WHAT THE TASK ASKS: Go through the records and report each line holding the string "layout".

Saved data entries
=== Begin Enclosure ===
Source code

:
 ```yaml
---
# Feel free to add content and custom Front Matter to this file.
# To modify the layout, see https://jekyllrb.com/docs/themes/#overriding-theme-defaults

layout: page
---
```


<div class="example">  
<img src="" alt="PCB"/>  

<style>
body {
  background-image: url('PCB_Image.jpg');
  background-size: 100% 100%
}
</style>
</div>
=== End Enclosure ===
YOUR RESPONSE:
# To modify the layout, see https://jekyllrb.com/docs/themes/#overriding-theme-defaults
layout: page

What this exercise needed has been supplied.